ListDictionary is faster than Hashtable for small collections (10 items or fewer). The Dictionary<TKey, TValue> generic class provides faster lookup than the SortedDictionary<TKey, TValue> generic class. The multi-threaded implementation is ConcurrentDictionary<TKey, TValue>. ConcurrentBag provides fast multi-threaded insertion for unordered data.
Source: MSDN.

Search Tree

Time Complexity

	SortedDictionary	SortedList
Access by key	O(log n)	O(log n)
Access by zero-based index	-	O(1)
Search	O(log n)	O(log n)
Insert	O(log n)	O(n)
Delete	O(log n)	O(n)
Insert at the end	O(log n)	O(log n)
Delete at the end	O(log n)	O(log n)

Trees are great when you need fast insertion, deletion and retrieval.
It’s ideal in cases where data is entering / leaving constantly in different positions.
Search tree is a family of data structure and there are tons of trees.
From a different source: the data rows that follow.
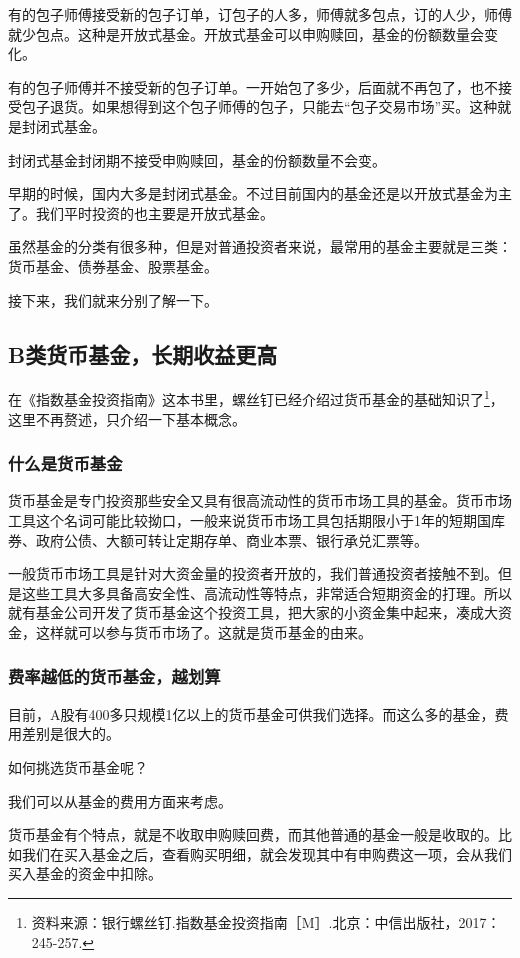 有的包子师傅接受新的包子订单，订包子的人多，师傅就多包点，订的人少，师傅就少包点。这种是开放式基金。开放式基金可以申购赎回，基金的份额数量会变化。

有的包子师傅并不接受新的包子订单。一开始包了多少，后面就不再包了，也不接受包子退货。如果想得到这个包子师傅的包子，只能去“包子交易市场”买。这种就是封闭式基金。

封闭式基金封闭期不接受申购赎回，基金的份额数量不会变。

早期的时候，国内大多是封闭式基金。不过目前国内的基金还是以开放式基金为主了。我们平时投资的也主要是开放式基金。

虽然基金的分类有很多种，但是对普通投资者来说，最常用的基金主要就是三类：货币基金、债券基金、股票基金。

接下来，我们就来分别了解一下。

\subsection{B类货币基金，长期收益更高}
在《指数基金投资指南》这本书里，螺丝钉已经介绍过货币基金的基础知识了\footnote{资料来源：银行螺丝钉.指数基金投资指南［M］.北京：中信出版社，2017：245-257.}，这里不再赘述，只介绍一下基本概念。

\subsubsection{什么是货币基金}

货币基金是专门投资那些安全又具有很高流动性的货币市场工具的基金。货币市场工具这个名词可能比较拗口，一般来说货币市场工具包括期限小于1年的短期国库券、政府公债、大额可转让定期存单、商业本票、银行承兑汇票等。

一般货币市场工具是针对大资金量的投资者开放的，我们普通投资者接触不到。但是这些工具大多具备高安全性、高流动性等特点，非常适合短期资金的打理。所以就有基金公司开发了货币基金这个投资工具，把大家的小资金集中起来，凑成大资金，这样就可以参与货币市场了。这就是货币基金的由来。

\subsubsection{费率越低的货币基金，越划算}

目前，A股有400多只规模1亿以上的货币基金可供我们选择。而这么多的基金，费用差别是很大的。

如何挑选货币基金呢？

我们可以从基金的费用方面来考虑。

货币基金有个特点，就是不收取申购赎回费，而其他普通的基金一般是收取的。比如我们在买入基金之后，查看购买明细，就会发现其中有申购费这一项，会从我们买入基金的资金中扣除。

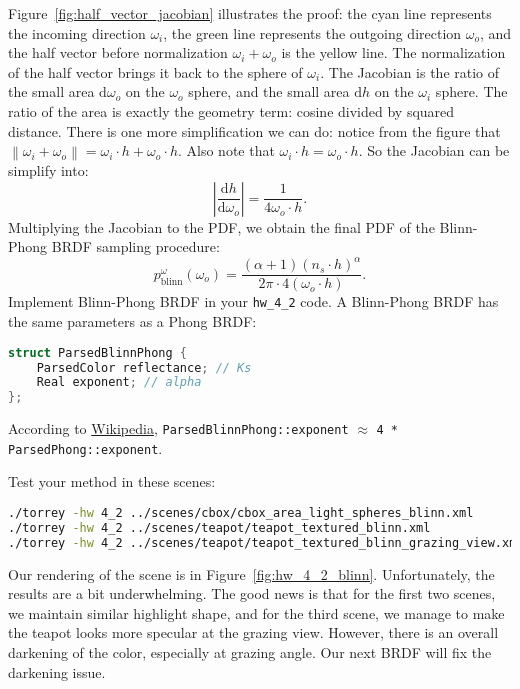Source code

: Figure~\ref{fig:half_vector_jacobian} illustrates the proof: the cyan line represents the incoming direction $\omega_i$, the green line represents the outgoing direction $\omega_o$, and the half vector before normalization $\omega_i + \omega_o$ is the yellow line. The normalization of the half vector brings it back to the sphere of $\omega_i$. The Jacobian is the ratio of the small area $\mathrm{d}\omega_o$ on the $\omega_o$ sphere, and the small area $\mathrm{d}h$ on the $\omega_i$ sphere. The ratio of the area is exactly the geometry term: cosine divided by squared distance.
There is one more simplification we can do: notice from the figure that $\left\|\omega_i + \omega_o\right\| = \omega_i \cdot h + \omega_o \cdot h$. Also note that $\omega_i \cdot h = \omega_o \cdot h$. So the Jacobian can be simplify into:
\begin{equation}
\left|\frac{\mathrm{d}h}{\mathrm{d}\omega_o}\right| = \frac{1}{4 \omega_o \cdot h}.
\end{equation}
Multiplying the Jacobian to the PDF, we obtain the final PDF of the Blinn-Phong BRDF sampling procedure:
\begin{equation}
p_{\text{blinn}}^{\omega}(\omega_o) = \frac{\left(\alpha + 1\right) \left(n_s \cdot h\right)^{\alpha}}{2\pi \cdot 4 \left(\omega_o \cdot h\right)}.
\end{equation}
Implement Blinn-Phong BRDF in your \lstinline{hw_4_2} code. A Blinn-Phong BRDF has the same parameters as a Phong BRDF:
\begin{lstlisting}[language=C++]
struct ParsedBlinnPhong {
    ParsedColor reflectance; // Ks
    Real exponent; // alpha
};
\end{lstlisting}
According to \href{https://en.wikipedia.org/wiki/Blinn%E2%80%93Phong_reflection_model}{Wikipedia}, \lstinline{ParsedBlinnPhong::exponent} $\approx$ \lstinline{4 * ParsedPhong::exponent}.

Test your method in these scenes:
\begin{lstlisting}[language=bash]
./torrey -hw 4_2 ../scenes/cbox/cbox_area_light_spheres_blinn.xml
./torrey -hw 4_2 ../scenes/teapot/teapot_textured_blinn.xml
./torrey -hw 4_2 ../scenes/teapot/teapot_textured_blinn_grazing_view.xml
\end{lstlisting}
Our rendering of the scene is in Figure~\ref{fig:hw_4_2_blinn}. Unfortunately, the results are a bit underwhelming. The good news is that for the first two scenes, we maintain similar highlight shape, and for the third scene, we manage to make the teapot looks more specular at the grazing view. However, there is an overall darkening of the color, especially at grazing angle. Our next BRDF will fix the darkening issue.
You should check which tree is the best for your scenario.
The SortedList<TKey, TValue> generic class is a binary search tree. It's similar to the SortedDictionary<TKey, TValue> generic class. The two classes have similar object models, and both have O(log n) retrieval. The two classes differ in memory use and speed of insertion and removal.
SortedList<TKey, TValue> uses less memory than SortedDictionary<TKey, TValue>.
SortedList<TKey,TValue> supports efficient indexed retrieval of keys and values through the collections returned by the Keys and Values properties.
SortedDictionary<TKey, TValue> has faster insertion and removal operations for unsorted data, O(log n) as opposed to O(n) for SortedList<TKey, TValue>.
If the list is populated all at once from sorted data, SortedList<TKey, TValue> is faster than SortedDictionary<TKey, TValue>.

Putting It All Together

We shouldn’t be using a data structure just because it’s capable of handling the job. It’s important to consider the scenario and the operations that will be performed. The understanding of how things works under the hood helps us make the judgement of which data structure will perform better and ensure application’s performance. It will also improve code quality and readability.